The purpose of the game is for everybody to participate and share their opinions, thoughts, feelings, ideas and practical use of the agile manifesto and its principles. They will be doing this by playing a matching game.

Benefits

  • For the team: After facilitating this workshop I observed teams checking their actions and values against the manifesto. They had a constant reminder in a single glance at the wall. For instance, there was a particular ocassion when they were being pressured by a manager to get too many stories done for a sprint, and they pointed out the technical debt would be increased, opposed to delivering technical excellence as one of the principles states.
  • For the coach: Our job gets so much easier by getting to know the people, their reactions, understanding their way of thinking, solving problems and behaving after observing their interactions.

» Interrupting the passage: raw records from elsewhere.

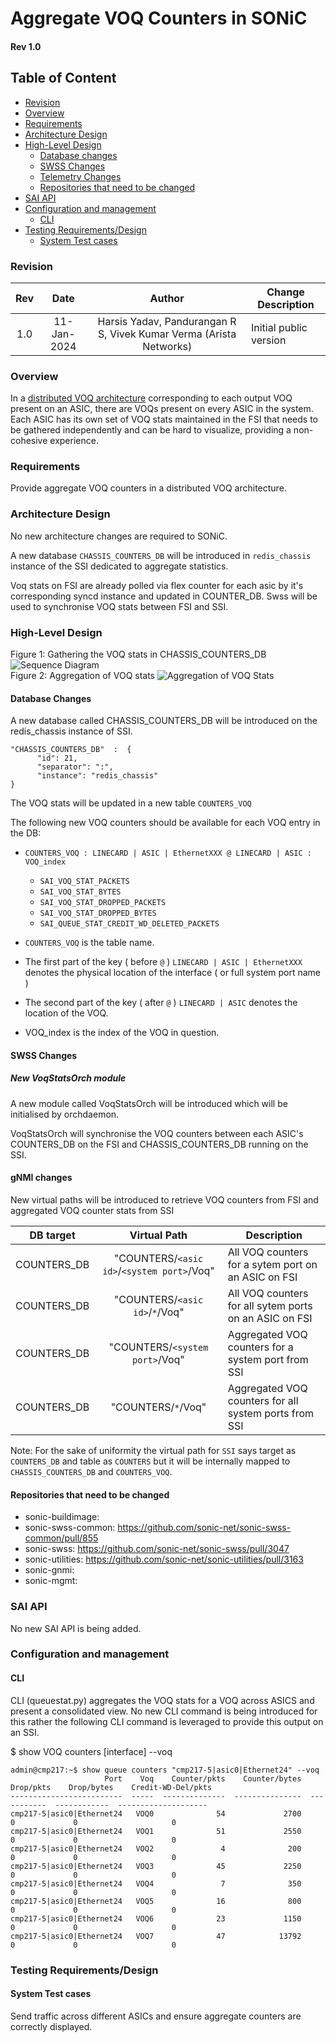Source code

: 


# Aggregate VOQ Counters in SONiC #
#### Rev 1.0

## Table of Content 
   * [Revision](#revision)
   * [Overview](#overview)
   * [Requirements](#requirements)
   * [Architecture Design](#architecture-design)
   * [High-Level Design](#high-level-design)
      * [Database changes](#database-changes)
      * [SWSS Changes](#swss-changes)
      * [Telemetry Changes](#gnmi-changes)
      * [Repositories that need to be changed](#repositories-that-need-to-be-changed)
   * [SAI API](#sai-api)
   * [Configuration and management](#configuration-and-management)
      * [CLI](#cli)
   * [Testing Requirements/Design](#testing-requirementsdesign)
      * [System Test cases](#system-test-cases)  

### Revision 
| Rev |     Date    |       Author                                                                       | Change Description                |
|:---:|:-----------:|:----------------------------------------------------------------------------------:|-----------------------------------|
| 1.0 | 11-Jan-2024 | Harsis Yadav, Pandurangan R S, Vivek Kumar Verma (Arista Networks)               | Initial public version            | 

### Overview 

In a [distributed VOQ architecture](https://github.com/sonic-net/SONiC/blob/master/doc/voq/architecture.md) corresponding to each output VOQ present on an ASIC, there are VOQs present on every ASIC in the system. Each ASIC has its own set of VOQ stats maintained in the FSI that needs to be gathered independently and can be hard to visualize, providing a non-cohesive experience.

### Requirements

Provide aggregate VOQ counters in a distributed VOQ architecture.

### Architecture Design 

No new architecture changes are required to SONiC. 

A new database `CHASSIS_COUNTERS_DB` will be introduced in `redis_chassis` instance of the SSI dedicated to aggregate statistics.

Voq stats on FSI are already polled via flex counter for each asic by it's corresponding syncd instance and updated in COUNTER_DB. Swss will be used to synchronise VOQ stats between FSI and SSI.

### High-Level Design

Figure 1: Gathering the VOQ stats in CHASSIS_COUNTERS_DB 
![Sequence Diagram](images/agg_voq_seq_diagram.png "Figure 1: Sequence Diagram")  
Figure 2: Aggregation of VOQ stats
![Aggregation of VOQ Stats](images/voq_cli.png "Figure 2: Aggregation of VOQ Stats")


#### Database Changes
A new database called CHASSIS_COUNTERS_DB will be introduced on the redis_chassis instance of SSI.

```
"CHASSIS_COUNTERS_DB"  :  {
	  "id": 21,
	  "separator": ":",
	  "instance": "redis_chassis"
}
```

The VOQ stats will be updated in a new table `COUNTERS_VOQ`

The following new VOQ counters should be available for each VOQ entry in the DB:
   * `COUNTERS_VOQ : LINECARD | ASIC | EthernetXXX @ LINECARD | ASIC : VOQ_index`
     * `SAI_VOQ_STAT_PACKETS`
     * `SAI_VOQ_STAT_BYTES`
     * `SAI_VOQ_STAT_DROPPED_PACKETS`
     * `SAI_VOQ_STAT_DROPPED_BYTES`
     * `SAI_QUEUE_STAT_CREDIT_WD_DELETED_PACKETS`

   * `COUNTERS_VOQ` is the table name.
   * The first part of the key ( before `@` ) `LINECARD | ASIC | EthernetXXX` denotes the physical location of the interface ( or full system port name )
   * The second part of the key ( after `@` ) `LINECARD | ASIC` denotes the location of the VOQ.
   * VOQ_index is the index of the VOQ in question.
        
#### SWSS Changes
##### New VoqStatsOrch module
A new module called VoqStatsOrch will be introduced which will be initialised by orchdaemon.

VoqStatsOrch will synchronise the VOQ counters between each ASIC's COUNTERS_DB on the FSI and CHASSIS_COUNTERS_DB running on the SSI.

#### gNMI changes
New virtual paths will be introduced to retrieve VOQ counters from FSI and aggregated VOQ counter stats from SSI

|  DB target|   Virtual Path  |     Description|
|  ----     |:----:| ----|
|COUNTERS_DB | "COUNTERS/``<asic id>``/``<system port>``/Voq"|  All VOQ counters for a sytem port on an ASIC on FSI
|COUNTERS_DB | "COUNTERS/``<asic id>``/``*``/Voq"|  All VOQ counters for all sytem ports on an ASIC on FSI
|COUNTERS_DB | "COUNTERS/``<system port>``/Voq"|  Aggregated VOQ counters for a system port from SSI
|COUNTERS_DB | "COUNTERS/``*``/Voq"|  Aggregated VOQ counters for all system ports from SSI

Note: For the sake of uniformity the virtual path for `SSI` says target as `COUNTERS_DB` and table as `COUNTERS` but it will be internally mapped to `CHASSIS_COUNTERS_DB` and `COUNTERS_VOQ`.

#### Repositories that need to be changed
   * sonic-buildimage: 
   * sonic-swss-common: https://github.com/sonic-net/sonic-swss-common/pull/855
   * sonic-swss: https://github.com/sonic-net/sonic-swss/pull/3047
   * sonic-utilities: https://github.com/sonic-net/sonic-utilities/pull/3163
   * sonic-gnmi: 
   * sonic-mgmt: 

### SAI API 
No new SAI API is being added. 

### Configuration and management 
#### CLI
CLI (queuestat.py) aggregates the VOQ stats for a VOQ across ASICS and present a consolidated view. No new CLI command is being introduced for this rather the following CLI command is leveraged to provide this output on an SSI.

$ show VOQ counters [interface] --voq
```
admin@cmp217:~$ show queue counters "cmp217-5|asic0|Ethernet24" --voq
                     Port    Voq    Counter/pkts    Counter/bytes    Drop/pkts    Drop/bytes    Credit-WD-Del/pkts
-------------------------  -----  --------------  ---------------  -----------  ------------  --------------------
cmp217-5|asic0|Ethernet24   VOQ0              54             2700            0             0                     0
cmp217-5|asic0|Ethernet24   VOQ1              51             2550            0             0                     0
cmp217-5|asic0|Ethernet24   VOQ2               4              200            0             0                     0
cmp217-5|asic0|Ethernet24   VOQ3              45             2250            0             0                     0
cmp217-5|asic0|Ethernet24   VOQ4               7              350            0             0                     0
cmp217-5|asic0|Ethernet24   VOQ5              16              800            0             0                     0
cmp217-5|asic0|Ethernet24   VOQ6              23             1150            0             0                     0
cmp217-5|asic0|Ethernet24   VOQ7              47            13792            0             0                     0
```

### Testing Requirements/Design  
#### System Test cases
Send traffic across different ASICs and ensure aggregate counters are correctly displayed.
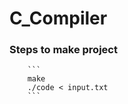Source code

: # C_Compiler #

### Steps to make project

    
        ```
        make
        ./code < input.txt
        ```    
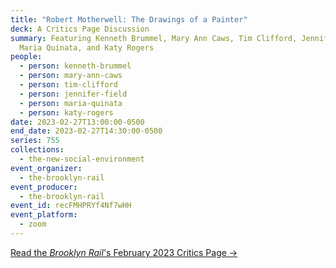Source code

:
 ```yaml
---
title: "Robert Motherwell: The Drawings of a Painter"
deck: A Critics Page Discussion
summary: Featuring Kenneth Brummel, Mary Ann Caws, Tim Clifford, Jennifer Field,
  Maria Quinata, and Katy Rogers
people:
  - person: kenneth-brummel
  - person: mary-ann-caws
  - person: tim-clifford
  - person: jennifer-field
  - person: maria-quinata
  - person: katy-rogers
date: 2023-02-27T13:00:00-0500
end_date: 2023-02-27T14:30:00-0500
series: 755
collections:
  - the-new-social-environment
event_organizer:
  - the-brooklyn-rail
event_producer:
  - the-brooklyn-rail
event_id: recFMHPRYf4Nf7wHH
event_platform:
  - zoom
---
```

[R﻿ead the *Brooklyn Rail*'s February 2023 Critics Page →](https://brooklynrail.org/2023/2/criticspage)
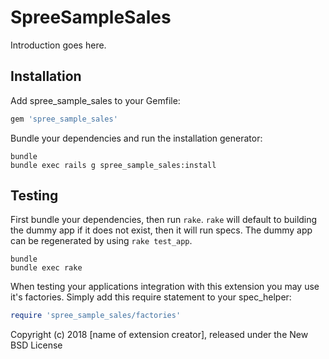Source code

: SpreeSampleSales
================

Introduction goes here.

Installation
------------

Add spree_sample_sales to your Gemfile:

```ruby
gem 'spree_sample_sales'
```

Bundle your dependencies and run the installation generator:

```shell
bundle
bundle exec rails g spree_sample_sales:install
```

Testing
-------

First bundle your dependencies, then run `rake`. `rake` will default to building the dummy app if it does not exist, then it will run specs. The dummy app can be regenerated by using `rake test_app`.

```shell
bundle
bundle exec rake
```

When testing your applications integration with this extension you may use it's factories.
Simply add this require statement to your spec_helper:

```ruby
require 'spree_sample_sales/factories'
```

Copyright (c) 2018 [name of extension creator], released under the New BSD License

We can also help them communicate and collaborate more effectively by playing games like this one.

Objectives

  • Cultivate the agile thinking from the early stages of the transformation.
  • Foster an agile mindset.
  • Understand the meaning of the agile manifesto.
  • Look closer for deeper, hidden or unexplored aspects and applications to their daily work.
  • Team building.

What you need

  • from 1 to 5 teams/pairs (up to 20 to 30 people)
  • agile manifesto and principles cards for each team/pair (download the material in English below)
  • a timer/alarm clock/app
  • post its (or several color papers)
  • crayons, color pencils/markers
  • blank poster (or flip chart blank page) per team

 How to run the workshop

A. Preparation (1-5 minutes)

  1. Explain: the rules and purpose of the game.
  2. Set up the teams: according to the physical space organize the teams (or pairs) for discussion.
  3. Read the manifesto: or even better, ask somebody to help you read the manifesto out loud for all of them.
  4. Deliver the principle cards for each team/pair: ask them to check they have the complete set (the manifesto and 12 principles) before starting.

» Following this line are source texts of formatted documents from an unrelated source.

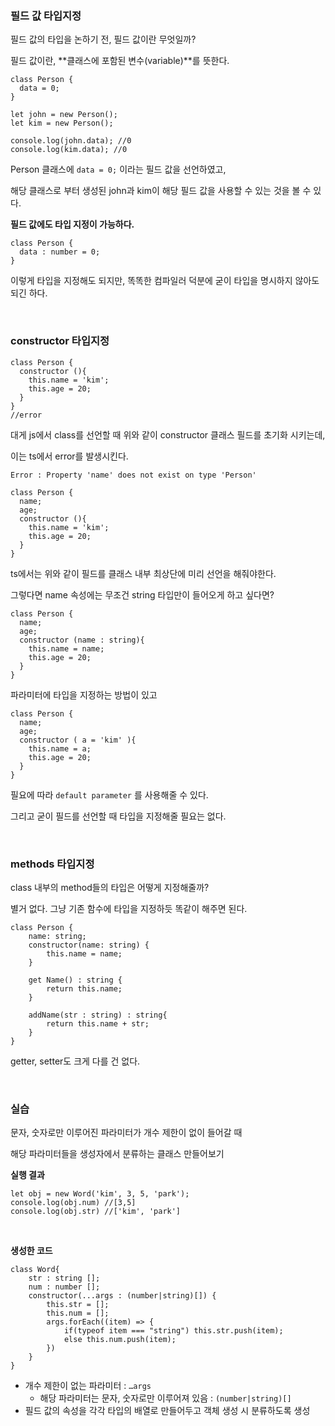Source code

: ### **필드 값 타입지정**

필드 값의 타입을 논하기 전, 필드 값이란 무엇일까?

필드 값이란, **클래스에 포함된 변수(variable)**를 뜻한다.

```tsx
class Person {
  data = 0;
}

let john = new Person();
let kim = new Person();

console.log(john.data); //0
console.log(kim.data); //0
```

Person 클래스에 `data = 0;` 이라는 필드 값을 선언하였고,

해당 클래스로 부터 생성된 john과 kim이 해당 필드 값을 사용할 수 있는 것을 볼 수 있다.

**필드 값에도 타입 지정이 가능하다.**

```tsx
class Person {
  data : number = 0;
}
```

이렇게 타입을 지정해도 되지만, 똑똑한 컴파일러 덕분에 굳이 타입을 명시하지 않아도 되긴 하다.

<br/>

### **constructor 타입지정**

```tsx
class Person {
  constructor (){
    this.name = 'kim';
    this.age = 20;
  }
}
//error
```

대게 js에서 class를 선언할 때 위와 같이 constructor 클래스 필드를 초기화 시키는데,

이는 ts에서 error를 발생시킨다.

`Error : Property 'name' does not exist on type 'Person'`

```tsx
class Person {
  name;
  age;
  constructor (){
    this.name = 'kim';
    this.age = 20;
  }
}
```

ts에서는 위와 같이 필드를 클래스 내부 최상단에 미리 선언을 해줘야한다.

그렇다면 name 속성에는 무조건 string 타입만이 들어오게 하고 싶다면?

```tsx
class Person {
  name;
  age;
  constructor (name : string){
    this.name = name;
    this.age = 20;
  }
}
```

파라미터에 타입을 지정하는 방법이 있고

```tsx
class Person {
  name;
  age;
  constructor ( a = 'kim' ){
    this.name = a;
    this.age = 20;
  }
}
```

필요에 따라 `default parameter` 를 사용해줄 수 있다.

그리고 굳이 필드를 선언할 때 타입을 지정해줄 필요는 없다.

<br/>

### **methods 타입지정**

class 내부의 method들의 타입은 어떻게 지정해줄까?

별거 없다. 그냥 기존 함수에 타입을 지정하듯 똑같이 해주면 된다.

```tsx
class Person {
    name: string;
    constructor(name: string) {
        this.name = name;
    }
   
    get Name() : string {
        return this.name;
    }

    addName(str : string) : string{
        return this.name + str;
    }
}
```

getter, setter도 크게 다를 건 없다.

<br/>

### **실습**

문자, 숫자로만 이루어진 파라미터가 개수 제한이 없이 들어갈 때

해당 파라미터들을 생성자에서 분류하는 클래스 만들어보기

**실행 결과**

```tsx
let obj = new Word('kim', 3, 5, 'park');
console.log(obj.num) //[3,5]
console.log(obj.str) //['kim', 'park']
```

<br/>

**생성한 코드**

```tsx
class Word{
    str : string [];
    num : number [];
    constructor(...args : (number|string)[]) {
        this.str = [];
        this.num = [];
        args.forEach((item) => {
            if(typeof item === "string") this.str.push(item);
            else this.num.push(item);
        })
    }
}
```

- 개수 제한이 없는 파라미터 : `…args`
    - 해당 파라미터는 문자, 숫자로만 이루어져 있음 : `(number|string)[]`
- 필드 값의 속성을 각각 타입의 배열로 만들어두고 객체 생성 시 분류하도록 생성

B. Discussion and matching (20-25 minutes)

  1. Instruction: The participants must match each principle to one of the manifesto’s item.
  2. Set the timer for discussion: Each team/pair must be accountable for the time remaining. Let the conversation begin!

C. Sharing thoughts (15-20 minutes.)

  1. Share results: especially the ones contrasting between teams. Ask what were the conclusions pointed out from the discussions.
  2. Sum up: get the teams to deliberate about their outcomes.  Ask them for examples.

Powerful questions:

  • Do we understand each one of the principles?
  • How can we apply them on a daily basis?
  • Does it really matter to associate every principle to a single rule from the manifesto?
  • How our daily work would look and feel like if we did all this?
  • What are the obstacles we have to overcome to get there?
  • What can we do as a team and individually to contribute to this ideal goal?

D. Making the poster: collaboration (15-20 minutes)

  1.  Let the creativity spirit take over: any material they want to use is valid. Foster collaboration and ask them to cooperate altogether in the creation of the poster. All of them must take part. I encourage them to sign it, write their names on it, draw or put the team rubric on it afterwards.
  2. Make it visible: finally we post it into a near wall or door where everybody can see it.
 Additional tips:
  • It is better to have teams/pairs with people who don’t know each other so they can interact more and get to know each other better.
  • The principles have been numbered in case the cards get jumbled up, but these numbers doesn’t mean anything else.
  • When matching, you will notice that sometimes teams want to get “the right answer” or “the right number of matching” (for instance, 3 principles per manifesto item). Don’t interviene, let them figure it out. The goal of the game is to let them talk about it, not to be right or wrong. They will soon be engaged and establish their own method for matching. Just let them work.
  • If you see the game is turning into a desperate matching without conversation for any team ask them for examples or powerful questions to stoke the chat.